> **What is needed**: Using the entries that follow, write out the line containing "- Cirkadični ritem", the line containing "Melatonin pomaga regulirati", and every line between them, exactly and nothing else.

[Saved entries]

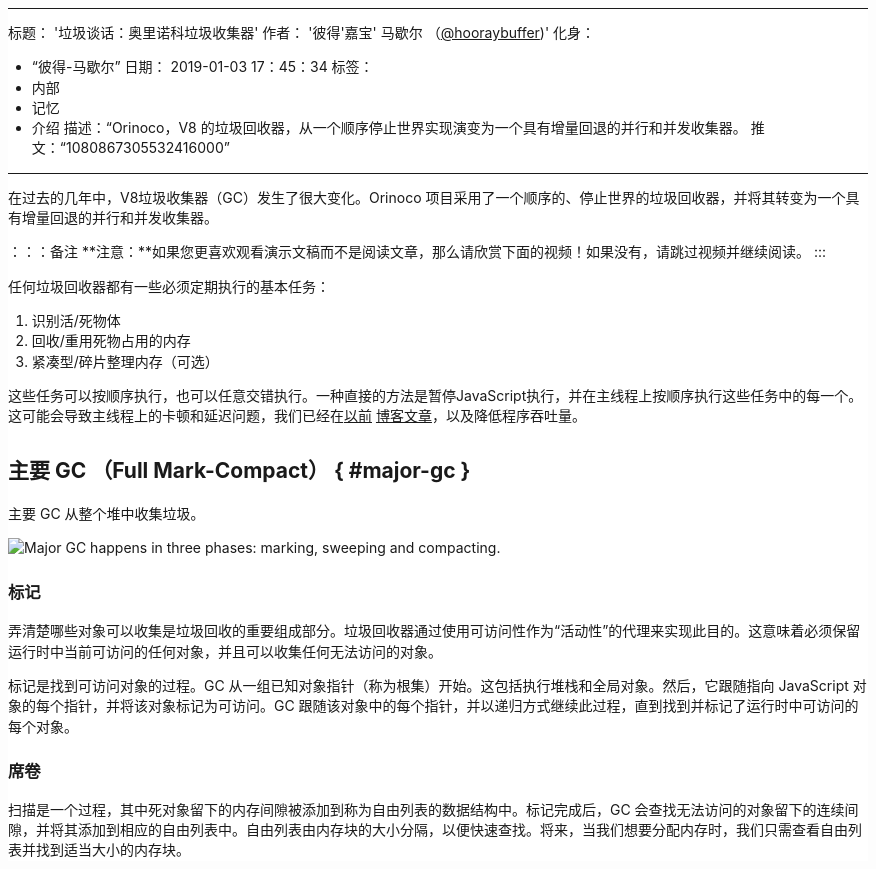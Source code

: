 ***

标题： '垃圾谈话：奥里诺科垃圾收集器'
作者： '彼得'嘉宝' 马歇尔 （[@hooraybuffer](https://twitter.com/hooraybuffer))'
化身：

*   “彼得-马歇尔”
    日期： 2019-01-03 17：45：34
    标签：
*   内部
*   记忆
*   介绍
    描述：“Orinoco，V8 的垃圾回收器，从一个顺序停止世界实现演变为一个具有增量回退的并行和并发收集器。
    推文：“1080867305532416000”

***

在过去的几年中，V8垃圾收集器（GC）发生了很大变化。Orinoco 项目采用了一个顺序的、停止世界的垃圾回收器，并将其转变为一个具有增量回退的并行和并发收集器。

：：：备注
**注意：**如果您更喜欢观看演示文稿而不是阅读文章，那么请欣赏下面的视频！如果没有，请跳过视频并继续阅读。
:::

<figure>
  <div class="video video-16:9">
    <iframe src="https://www.youtube.com/embed/Scxz6jVS4Ls" width="640" height="360" loading="lazy"></iframe>
  </div>
</figure>

任何垃圾回收器都有一些必须定期执行的基本任务：

1.  识别活/死物体
2.  回收/重用死物占用的内存
3.  紧凑型/碎片整理内存（可选）

这些任务可以按顺序执行，也可以任意交错执行。一种直接的方法是暂停JavaScript执行，并在主线程上按顺序执行这些任务中的每一个。这可能会导致主线程上的卡顿和延迟问题，我们已经在[以前](/blog/jank-busters) [博客文章](/blog/orinoco)，以及降低程序吞吐量。

## 主要 GC （Full Mark-Compact） { #major-gc }

主要 GC 从整个堆中收集垃圾。

![Major GC happens in three phases: marking, sweeping and compacting.](../_img/trash-talk/01.svg)

### 标记

弄清楚哪些对象可以收集是垃圾回收的重要组成部分。垃圾回收器通过使用可访问性作为“活动性”的代理来实现此目的。这意味着必须保留运行时中当前可访问的任何对象，并且可以收集任何无法访问的对象。

标记是找到可访问对象的过程。GC 从一组已知对象指针（称为根集）开始。这包括执行堆栈和全局对象。然后，它跟随指向 JavaScript 对象的每个指针，并将该对象标记为可访问。GC 跟随该对象中的每个指针，并以递归方式继续此过程，直到找到并标记了运行时中可访问的每个对象。

### 席卷

扫描是一个过程，其中死对象留下的内存间隙被添加到称为自由列表的数据结构中。标记完成后，GC 会查找无法访问的对象留下的连续间隙，并将其添加到相应的自由列表中。自由列表由内存块的大小分隔，以便快速查找。将来，当我们想要分配内存时，我们只需查看自由列表并找到适当大小的内存块。
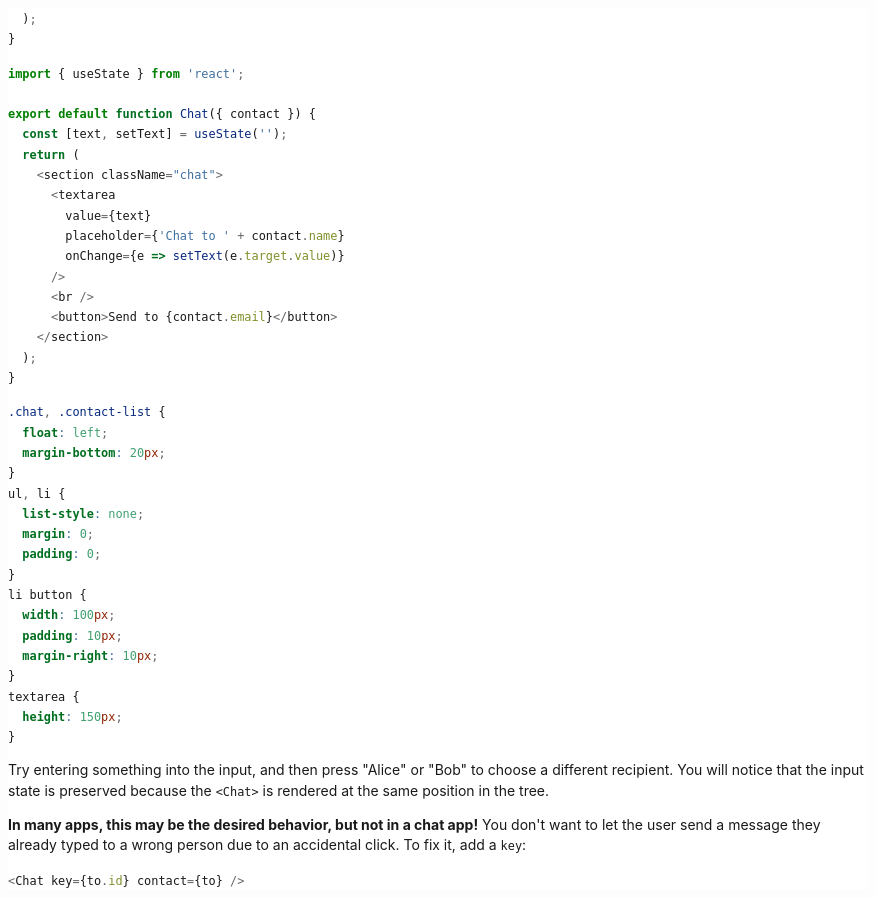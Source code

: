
 ```js ContactList.js
  );
}
```

```js Chat.js
import { useState } from 'react';

export default function Chat({ contact }) {
  const [text, setText] = useState('');
  return (
    <section className="chat">
      <textarea
        value={text}
        placeholder={'Chat to ' + contact.name}
        onChange={e => setText(e.target.value)}
      />
      <br />
      <button>Send to {contact.email}</button>
    </section>
  );
}
```

```css
.chat, .contact-list {
  float: left;
  margin-bottom: 20px;
}
ul, li {
  list-style: none;
  margin: 0;
  padding: 0;
}
li button {
  width: 100px;
  padding: 10px;
  margin-right: 10px;
}
textarea {
  height: 150px;
}
```

</Sandpack>

Try entering something into the input, and then press "Alice" or "Bob" to choose a different recipient. You will notice that the input state is preserved because the `<Chat>` is rendered at the same position in the tree.

**In many apps, this may be the desired behavior, but not in a chat app!** You don't want to let the user send a message they already typed to a wrong person due to an accidental click. To fix it, add a `key`:

```js
<Chat key={to.id} contact={to} />
```
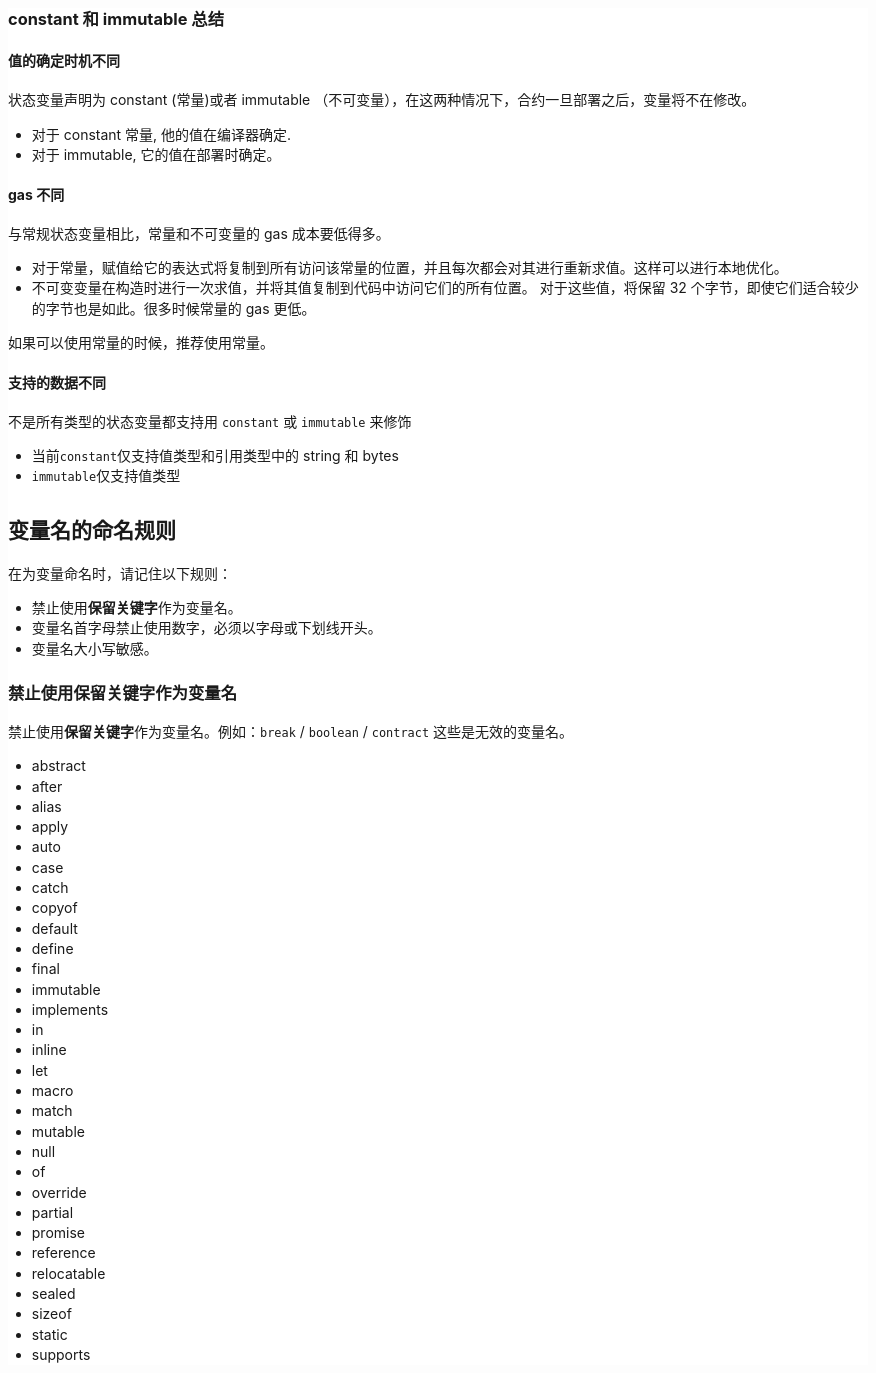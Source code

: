 ### constant 和 immutable 总结

####  值的确定时机不同

状态变量声明为 constant (常量)或者 immutable （不可变量），在这两种情况下，合约一旦部署之后，变量将不在修改。

- 对于 constant 常量, 他的值在编译器确定.
- 对于 immutable, 它的值在部署时确定。

####  gas 不同

与常规状态变量相比，常量和不可变量的 gas 成本要低得多。

- 对于常量，赋值给它的表达式将复制到所有访问该常量的位置，并且每次都会对其进行重新求值。这样可以进行本地优化。
- 不可变变量在构造时进行一次求值，并将其值复制到代码中访问它们的所有位置。 对于这些值，将保留 32 个字节，即使它们适合较少的字节也是如此。很多时候常量的 gas 更低。

如果可以使用常量的时候，推荐使用常量。

####  支持的数据不同

不是所有类型的状态变量都支持用 `constant` 或 `immutable` 来修饰

- 当前`constant`仅支持值类型和引用类型中的 string 和 bytes
- `immutable`仅支持值类型

## 变量名的命名规则

在为变量命名时，请记住以下规则：

- 禁止使用**保留关键字**作为变量名。
- 变量名首字母禁止使用数字，必须以字母或下划线开头。
- 变量名大小写敏感。

### 禁止使用**保留关键字**作为变量名

禁止使用**保留关键字**作为变量名。例如：`break` / `boolean` / `contract` 这些是无效的变量名。

- abstract
- after
- alias
- apply
- auto
- case
- catch
- copyof
- default
- define
- final
- immutable
- implements
- in
- inline
- let
- macro
- match
- mutable
- null
- of
- override
- partial
- promise
- reference
- relocatable
- sealed
- sizeof
- static
- supports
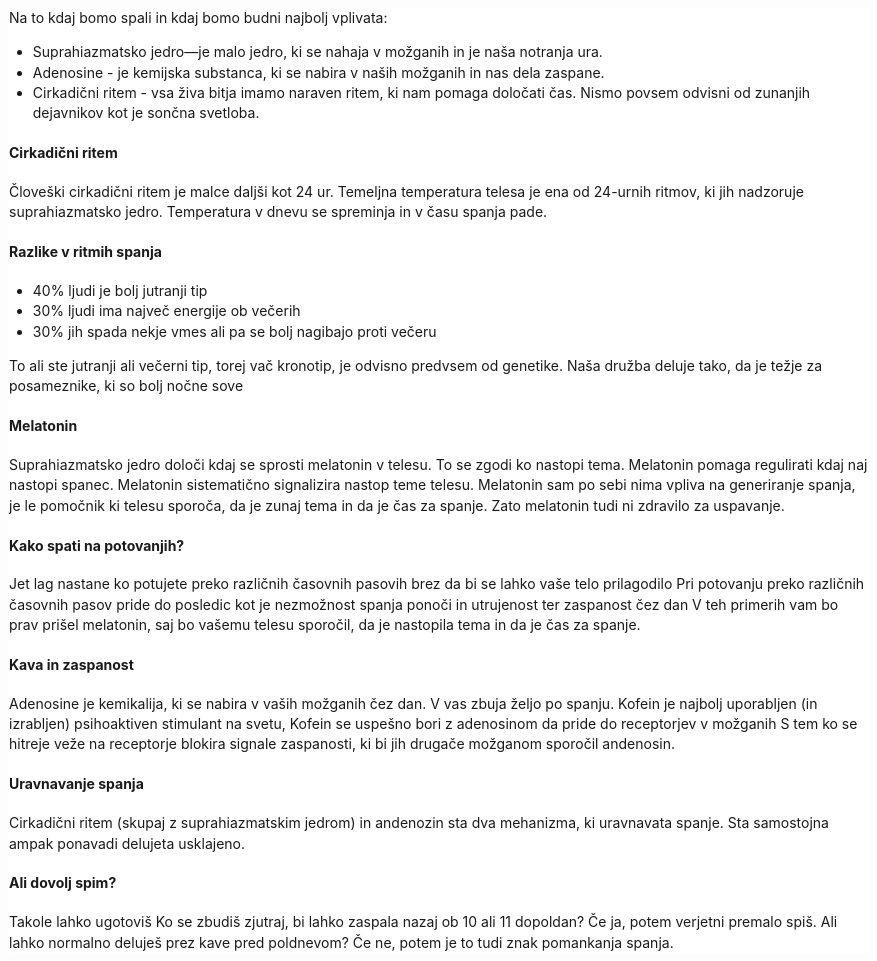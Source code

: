Na to kdaj bomo spali in kdaj bomo budni najbolj vplivata:
 
- Suprahiazmatsko jedro—je malo jedro, ki se nahaja v možganih in je naša notranja ura.
- Adenosine - je kemijska substanca, ki se nabira v naših možganih in nas dela zaspane. 
- Cirkadični ritem - vsa živa bitja imamo naraven ritem, ki nam pomaga določati čas. Nismo povsem odvisni od zunanjih dejavnikov kot je sončna svetloba.

#### Cirkadični ritem

Človeški cirkadični ritem je malce daljši kot 24 ur.
Temeljna temperatura telesa je ena od 24-urnih ritmov, ki jih nadzoruje suprahiazmatsko jedro. Temperatura v dnevu se spreminja in v času spanja pade.
 

#### Razlike v ritmih spanja
- 40% ljudi je bolj jutranji tip 
- 30% ljudi ima največ energije ob večerih
- 30% jih spada nekje vmes ali pa se bolj nagibajo proti večeru

To ali ste jutranji ali večerni tip, torej vač kronotip, je odvisno predvsem od genetike. 
Naša družba deluje tako, da je težje za posameznike, ki so bolj nočne sove
 
#### Melatonin
Suprahiazmatsko jedro določi kdaj se sprosti melatonin v telesu. To se zgodi ko nastopi tema.
Melatonin pomaga regulirati kdaj naj nastopi spanec. Melatonin sistematično signalizira nastop teme telesu.
Melatonin sam po sebi nima vpliva na generiranje spanja, je le pomočnik ki telesu sporoča, da je zunaj tema in da je čas za spanje. Zato melatonin tudi ni zdravilo za uspavanje.
 

#### Kako spati na potovanjih?
Jet lag nastane ko potujete preko različnih časovnih pasovih brez da bi se lahko vaše telo prilagodilo
Pri potovanju preko različnih časovnih pasov pride do posledic kot je nezmožnost spanja ponoči in utrujenost ter zaspanost čez dan
V teh primerih vam bo prav prišel melatonin, saj bo vašemu telesu sporočil, da je nastopila tema in da je čas za spanje.

#### Kava in zaspanost

Adenosine je kemikalija, ki se nabira v vaših možganih čez dan. V vas zbuja željo po spanju.
Kofein je najbolj uporabljen (in izrabljen) psihoaktiven stimulant na svetu,
Kofein se uspešno bori z adenosinom da pride do receptorjev v možganih
S tem ko se hitreje veže na receptorje blokira signale zaspanosti, ki bi jih drugače možganom sporočil andenosin.


#### Uravnavanje spanja
Cirkadični ritem (skupaj z suprahiazmatskim jedrom) in andenozin sta dva mehanizma, ki uravnavata spanje. Sta samostojna ampak ponavadi delujeta usklajeno.
 

#### Ali dovolj spim?
Takole lahko ugotoviš
Ko se zbudiš zjutraj, bi lahko zaspala nazaj ob 10 ali 11 dopoldan? Če ja, potem verjetni premalo spiš.
Ali lahko normalno deluješ prez kave pred poldnevom? Če ne, potem je to tudi znak pomankanja spanja.
 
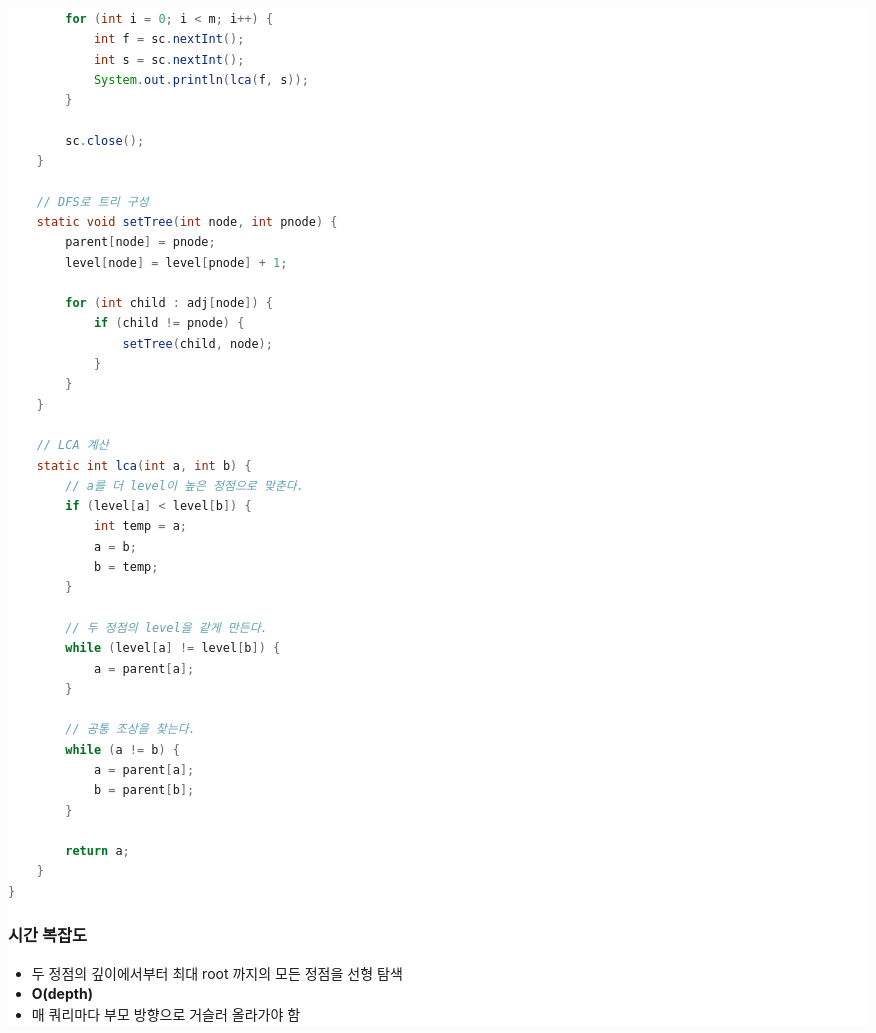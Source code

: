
 ```java
        for (int i = 0; i < m; i++) {
            int f = sc.nextInt();
            int s = sc.nextInt();
            System.out.println(lca(f, s));
        }

        sc.close();
    }

    // DFS로 트리 구성
    static void setTree(int node, int pnode) {
        parent[node] = pnode;
        level[node] = level[pnode] + 1;

        for (int child : adj[node]) {
            if (child != pnode) {
                setTree(child, node);
            }
        }
    }

    // LCA 계산
    static int lca(int a, int b) {
        // a를 더 level이 높은 정점으로 맞춘다.
        if (level[a] < level[b]) {
            int temp = a;
            a = b;
            b = temp;
        }

        // 두 정점의 level을 같게 만든다.
        while (level[a] != level[b]) {
            a = parent[a];
        }

        // 공통 조상을 찾는다.
        while (a != b) {
            a = parent[a];
            b = parent[b];
        }

        return a;
    }
}

```

### 시간 복잡도

- 두 정점의 깊이에서부터 최대 root 까지의 모든 정점을 선형 탐색
- **O(depth)**
- 매 쿼리마다 부모 방향으로 거슬러 올라가야 함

> **Finished exercise**:
- Cirkadični ritem - vsa živa bitja imamo naraven ritem, ki nam pomaga določati čas. Nismo povsem odvisni od zunanjih dejavnikov kot je sončna svetloba.

#### Cirkadični ritem

Človeški cirkadični ritem je malce daljši kot 24 ur.
Temeljna temperatura telesa je ena od 24-urnih ritmov, ki jih nadzoruje suprahiazmatsko jedro. Temperatura v dnevu se spreminja in v času spanja pade.
 

#### Razlike v ritmih spanja
- 40% ljudi je bolj jutranji tip 
- 30% ljudi ima največ energije ob večerih
- 30% jih spada nekje vmes ali pa se bolj nagibajo proti večeru

To ali ste jutranji ali večerni tip, torej vač kronotip, je odvisno predvsem od genetike. 
Naša družba deluje tako, da je težje za posameznike, ki so bolj nočne sove
 
#### Melatonin
Suprahiazmatsko jedro določi kdaj se sprosti melatonin v telesu. To se zgodi ko nastopi tema.
Melatonin pomaga regulirati kdaj naj nastopi spanec. Melatonin sistematično signalizira nastop teme telesu.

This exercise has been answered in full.